▸ **Task to complete**
Every line below should be set down exactly as it appears.

= Beginning of Section =

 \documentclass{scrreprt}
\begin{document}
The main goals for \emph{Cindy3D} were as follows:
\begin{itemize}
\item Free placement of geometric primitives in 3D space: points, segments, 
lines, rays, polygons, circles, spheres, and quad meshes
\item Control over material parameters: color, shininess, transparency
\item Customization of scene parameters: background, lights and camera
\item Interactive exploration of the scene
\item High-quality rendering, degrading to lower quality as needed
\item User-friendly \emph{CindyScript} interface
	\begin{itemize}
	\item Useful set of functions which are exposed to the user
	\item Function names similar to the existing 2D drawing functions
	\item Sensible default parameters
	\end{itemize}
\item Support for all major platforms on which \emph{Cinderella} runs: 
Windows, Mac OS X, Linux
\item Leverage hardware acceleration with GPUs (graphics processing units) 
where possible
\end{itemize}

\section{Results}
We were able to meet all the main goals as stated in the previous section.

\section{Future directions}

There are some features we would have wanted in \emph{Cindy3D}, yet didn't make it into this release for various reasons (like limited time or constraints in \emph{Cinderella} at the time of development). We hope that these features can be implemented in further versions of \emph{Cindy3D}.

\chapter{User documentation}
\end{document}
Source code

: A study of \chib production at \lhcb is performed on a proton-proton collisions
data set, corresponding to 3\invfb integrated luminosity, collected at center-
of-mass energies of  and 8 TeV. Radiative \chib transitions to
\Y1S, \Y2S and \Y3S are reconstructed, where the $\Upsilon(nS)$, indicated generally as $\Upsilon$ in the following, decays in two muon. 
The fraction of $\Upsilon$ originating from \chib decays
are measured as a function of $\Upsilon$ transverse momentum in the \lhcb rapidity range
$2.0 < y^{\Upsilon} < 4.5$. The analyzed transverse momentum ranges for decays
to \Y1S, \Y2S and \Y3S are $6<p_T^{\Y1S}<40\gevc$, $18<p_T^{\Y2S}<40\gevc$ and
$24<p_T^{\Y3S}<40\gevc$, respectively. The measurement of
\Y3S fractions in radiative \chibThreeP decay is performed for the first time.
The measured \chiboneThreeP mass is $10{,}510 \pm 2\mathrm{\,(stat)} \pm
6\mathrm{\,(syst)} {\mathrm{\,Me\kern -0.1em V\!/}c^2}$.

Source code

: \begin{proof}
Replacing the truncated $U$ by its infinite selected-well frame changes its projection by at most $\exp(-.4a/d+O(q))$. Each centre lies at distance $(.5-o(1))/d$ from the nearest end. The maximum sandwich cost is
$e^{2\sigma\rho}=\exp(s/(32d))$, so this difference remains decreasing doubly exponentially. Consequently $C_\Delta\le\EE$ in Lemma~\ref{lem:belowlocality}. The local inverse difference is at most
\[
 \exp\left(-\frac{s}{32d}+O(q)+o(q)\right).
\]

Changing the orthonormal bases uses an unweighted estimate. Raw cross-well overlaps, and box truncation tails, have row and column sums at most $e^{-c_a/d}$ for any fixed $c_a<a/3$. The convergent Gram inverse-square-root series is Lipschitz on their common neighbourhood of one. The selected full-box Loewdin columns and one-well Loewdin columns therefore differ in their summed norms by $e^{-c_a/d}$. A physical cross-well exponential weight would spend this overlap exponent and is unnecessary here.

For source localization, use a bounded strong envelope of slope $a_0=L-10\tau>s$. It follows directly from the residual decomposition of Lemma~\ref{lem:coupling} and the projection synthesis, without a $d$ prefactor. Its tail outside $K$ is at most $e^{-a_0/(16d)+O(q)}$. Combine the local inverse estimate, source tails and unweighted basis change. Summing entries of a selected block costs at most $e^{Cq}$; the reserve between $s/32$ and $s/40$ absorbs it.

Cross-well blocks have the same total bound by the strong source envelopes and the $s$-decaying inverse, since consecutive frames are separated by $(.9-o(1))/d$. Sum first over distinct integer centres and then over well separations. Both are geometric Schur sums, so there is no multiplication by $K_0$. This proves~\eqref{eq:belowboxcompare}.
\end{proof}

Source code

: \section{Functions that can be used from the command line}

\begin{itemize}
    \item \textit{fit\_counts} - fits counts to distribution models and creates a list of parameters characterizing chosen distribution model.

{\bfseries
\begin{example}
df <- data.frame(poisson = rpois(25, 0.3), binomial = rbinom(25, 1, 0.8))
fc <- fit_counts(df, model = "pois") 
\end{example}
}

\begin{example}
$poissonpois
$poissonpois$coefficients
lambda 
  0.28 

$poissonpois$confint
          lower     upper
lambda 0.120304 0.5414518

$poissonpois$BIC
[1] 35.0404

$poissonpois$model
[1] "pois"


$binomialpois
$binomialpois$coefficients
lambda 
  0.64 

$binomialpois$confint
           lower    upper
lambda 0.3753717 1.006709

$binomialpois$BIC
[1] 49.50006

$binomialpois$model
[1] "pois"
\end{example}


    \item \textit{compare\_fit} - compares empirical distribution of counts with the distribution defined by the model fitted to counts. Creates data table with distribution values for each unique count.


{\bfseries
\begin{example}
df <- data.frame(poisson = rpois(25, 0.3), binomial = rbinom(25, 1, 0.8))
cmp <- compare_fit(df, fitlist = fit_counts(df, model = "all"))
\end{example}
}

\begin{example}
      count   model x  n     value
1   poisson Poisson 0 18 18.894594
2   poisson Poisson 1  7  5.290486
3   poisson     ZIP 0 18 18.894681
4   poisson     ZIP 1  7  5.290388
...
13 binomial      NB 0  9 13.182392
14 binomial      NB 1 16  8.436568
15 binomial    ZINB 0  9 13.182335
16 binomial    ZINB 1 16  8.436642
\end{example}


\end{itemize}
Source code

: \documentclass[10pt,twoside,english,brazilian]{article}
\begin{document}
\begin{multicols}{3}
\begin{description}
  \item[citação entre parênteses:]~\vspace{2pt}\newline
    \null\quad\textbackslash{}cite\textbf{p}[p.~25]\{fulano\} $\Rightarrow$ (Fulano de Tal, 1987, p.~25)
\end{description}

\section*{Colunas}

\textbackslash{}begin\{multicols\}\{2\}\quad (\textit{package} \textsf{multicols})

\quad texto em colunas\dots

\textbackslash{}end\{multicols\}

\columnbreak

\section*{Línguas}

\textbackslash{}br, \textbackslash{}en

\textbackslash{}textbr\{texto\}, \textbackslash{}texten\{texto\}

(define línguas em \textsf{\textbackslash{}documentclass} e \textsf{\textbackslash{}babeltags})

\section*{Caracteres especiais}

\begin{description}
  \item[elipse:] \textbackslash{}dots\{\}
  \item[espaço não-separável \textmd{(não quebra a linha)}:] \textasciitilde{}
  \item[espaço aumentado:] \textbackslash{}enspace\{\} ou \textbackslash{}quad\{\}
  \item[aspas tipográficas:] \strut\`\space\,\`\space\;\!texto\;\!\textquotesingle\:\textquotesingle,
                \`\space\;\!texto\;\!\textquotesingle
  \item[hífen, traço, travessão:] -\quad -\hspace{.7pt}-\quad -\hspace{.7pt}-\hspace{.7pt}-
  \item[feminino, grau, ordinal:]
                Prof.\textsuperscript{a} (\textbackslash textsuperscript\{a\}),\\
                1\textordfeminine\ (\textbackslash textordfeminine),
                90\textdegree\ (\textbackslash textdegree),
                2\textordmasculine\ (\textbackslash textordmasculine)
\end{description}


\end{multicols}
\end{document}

= End of Section =

▸ **Reply to the task**
 \documentclass{scrreprt}
\begin{document}
The main goals for \emph{Cindy3D} were as follows:
\begin{itemize}
\item Free placement of geometric primitives in 3D space: points, segments, 
lines, rays, polygons, circles, spheres, and quad meshes
\item Control over material parameters: color, shininess, transparency
\item Customization of scene parameters: background, lights and camera
\item Interactive exploration of the scene
\item High-quality rendering, degrading to lower quality as needed
\item User-friendly \emph{CindyScript} interface
	\begin{itemize}
	\item Useful set of functions which are exposed to the user
	\item Function names similar to the existing 2D drawing functions
	\item Sensible default parameters
	\end{itemize}
\item Support for all major platforms on which \emph{Cinderella} runs: 
Windows, Mac OS X, Linux
\item Leverage hardware acceleration with GPUs (graphics processing units) 
where possible
\end{itemize}

\section{Results}
We were able to meet all the main goals as stated in the previous section.

\section{Future directions}

There are some features we would have wanted in \emph{Cindy3D}, yet didn't make it into this release for various reasons (like limited time or constraints in \emph{Cinderella} at the time of development). We hope that these features can be implemented in further versions of \emph{Cindy3D}.

\chapter{User documentation}
\end{document}
Source code

: A study of \chib production at \lhcb is performed on a proton-proton collisions
data set, corresponding to 3\invfb integrated luminosity, collected at center-
of-mass energies of  and 8 TeV. Radiative \chib transitions to
\Y1S, \Y2S and \Y3S are reconstructed, where the $\Upsilon(nS)$, indicated generally as $\Upsilon$ in the following, decays in two muon. 
The fraction of $\Upsilon$ originating from \chib decays
are measured as a function of $\Upsilon$ transverse momentum in the \lhcb rapidity range
$2.0 < y^{\Upsilon} < 4.5$. The analyzed transverse momentum ranges for decays
to \Y1S, \Y2S and \Y3S are $6<p_T^{\Y1S}<40\gevc$, $18<p_T^{\Y2S}<40\gevc$ and
$24<p_T^{\Y3S}<40\gevc$, respectively. The measurement of
\Y3S fractions in radiative \chibThreeP decay is performed for the first time.
The measured \chiboneThreeP mass is $10{,}510 \pm 2\mathrm{\,(stat)} \pm
6\mathrm{\,(syst)} {\mathrm{\,Me\kern -0.1em V\!/}c^2}$.

Source code

: \begin{proof}
Replacing the truncated $U$ by its infinite selected-well frame changes its projection by at most $\exp(-.4a/d+O(q))$. Each centre lies at distance $(.5-o(1))/d$ from the nearest end. The maximum sandwich cost is
$e^{2\sigma\rho}=\exp(s/(32d))$, so this difference remains decreasing doubly exponentially. Consequently $C_\Delta\le\EE$ in Lemma~\ref{lem:belowlocality}. The local inverse difference is at most
\[
 \exp\left(-\frac{s}{32d}+O(q)+o(q)\right).
\]

Changing the orthonormal bases uses an unweighted estimate. Raw cross-well overlaps, and box truncation tails, have row and column sums at most $e^{-c_a/d}$ for any fixed $c_a<a/3$. The convergent Gram inverse-square-root series is Lipschitz on their common neighbourhood of one. The selected full-box Loewdin columns and one-well Loewdin columns therefore differ in their summed norms by $e^{-c_a/d}$. A physical cross-well exponential weight would spend this overlap exponent and is unnecessary here.

For source localization, use a bounded strong envelope of slope $a_0=L-10\tau>s$. It follows directly from the residual decomposition of Lemma~\ref{lem:coupling} and the projection synthesis, without a $d$ prefactor. Its tail outside $K$ is at most $e^{-a_0/(16d)+O(q)}$. Combine the local inverse estimate, source tails and unweighted basis change. Summing entries of a selected block costs at most $e^{Cq}$; the reserve between $s/32$ and $s/40$ absorbs it.

Cross-well blocks have the same total bound by the strong source envelopes and the $s$-decaying inverse, since consecutive frames are separated by $(.9-o(1))/d$. Sum first over distinct integer centres and then over well separations. Both are geometric Schur sums, so there is no multiplication by $K_0$. This proves~\eqref{eq:belowboxcompare}.
\end{proof}

Source code

: \section{Functions that can be used from the command line}

\begin{itemize}
    \item \textit{fit\_counts} - fits counts to distribution models and creates a list of parameters characterizing chosen distribution model.

{\bfseries
\begin{example}
df <- data.frame(poisson = rpois(25, 0.3), binomial = rbinom(25, 1, 0.8))
fc <- fit_counts(df, model = "pois") 
\end{example}
}

\begin{example}
$poissonpois
$poissonpois$coefficients
lambda 
  0.28 

$poissonpois$confint
          lower     upper
lambda 0.120304 0.5414518

$poissonpois$BIC
[1] 35.0404

$poissonpois$model
[1] "pois"


$binomialpois
$binomialpois$coefficients
lambda 
  0.64 

$binomialpois$confint
           lower    upper
lambda 0.3753717 1.006709

$binomialpois$BIC
[1] 49.50006

$binomialpois$model
[1] "pois"
\end{example}


    \item \textit{compare\_fit} - compares empirical distribution of counts with the distribution defined by the model fitted to counts. Creates data table with distribution values for each unique count.


{\bfseries
\begin{example}
df <- data.frame(poisson = rpois(25, 0.3), binomial = rbinom(25, 1, 0.8))
cmp <- compare_fit(df, fitlist = fit_counts(df, model = "all"))
\end{example}
}

\begin{example}
      count   model x  n     value
1   poisson Poisson 0 18 18.894594
2   poisson Poisson 1  7  5.290486
3   poisson     ZIP 0 18 18.894681
4   poisson     ZIP 1  7  5.290388
...
13 binomial      NB 0  9 13.182392
14 binomial      NB 1 16  8.436568
15 binomial    ZINB 0  9 13.182335
16 binomial    ZINB 1 16  8.436642
\end{example}


\end{itemize}
Source code

: \documentclass[10pt,twoside,english,brazilian]{article}
\begin{document}
\begin{multicols}{3}
\begin{description}
  \item[citação entre parênteses:]~\vspace{2pt}\newline
    \null\quad\textbackslash{}cite\textbf{p}[p.~25]\{fulano\} $\Rightarrow$ (Fulano de Tal, 1987, p.~25)
\end{description}

\section*{Colunas}

\textbackslash{}begin\{multicols\}\{2\}\quad (\textit{package} \textsf{multicols})

\quad texto em colunas\dots

\textbackslash{}end\{multicols\}

\columnbreak

\section*{Línguas}

\textbackslash{}br, \textbackslash{}en

\textbackslash{}textbr\{texto\}, \textbackslash{}texten\{texto\}

(define línguas em \textsf{\textbackslash{}documentclass} e \textsf{\textbackslash{}babeltags})

\section*{Caracteres especiais}

\begin{description}
  \item[elipse:] \textbackslash{}dots\{\}
  \item[espaço não-separável \textmd{(não quebra a linha)}:] \textasciitilde{}
  \item[espaço aumentado:] \textbackslash{}enspace\{\} ou \textbackslash{}quad\{\}
  \item[aspas tipográficas:] \strut\`\space\,\`\space\;\!texto\;\!\textquotesingle\:\textquotesingle,
                \`\space\;\!texto\;\!\textquotesingle
  \item[hífen, traço, travessão:] -\quad -\hspace{.7pt}-\quad -\hspace{.7pt}-\hspace{.7pt}-
  \item[feminino, grau, ordinal:]
                Prof.\textsuperscript{a} (\textbackslash textsuperscript\{a\}),\\
                1\textordfeminine\ (\textbackslash textordfeminine),
                90\textdegree\ (\textbackslash textdegree),
                2\textordmasculine\ (\textbackslash textordmasculine)
\end{description}


\end{multicols}
\end{document}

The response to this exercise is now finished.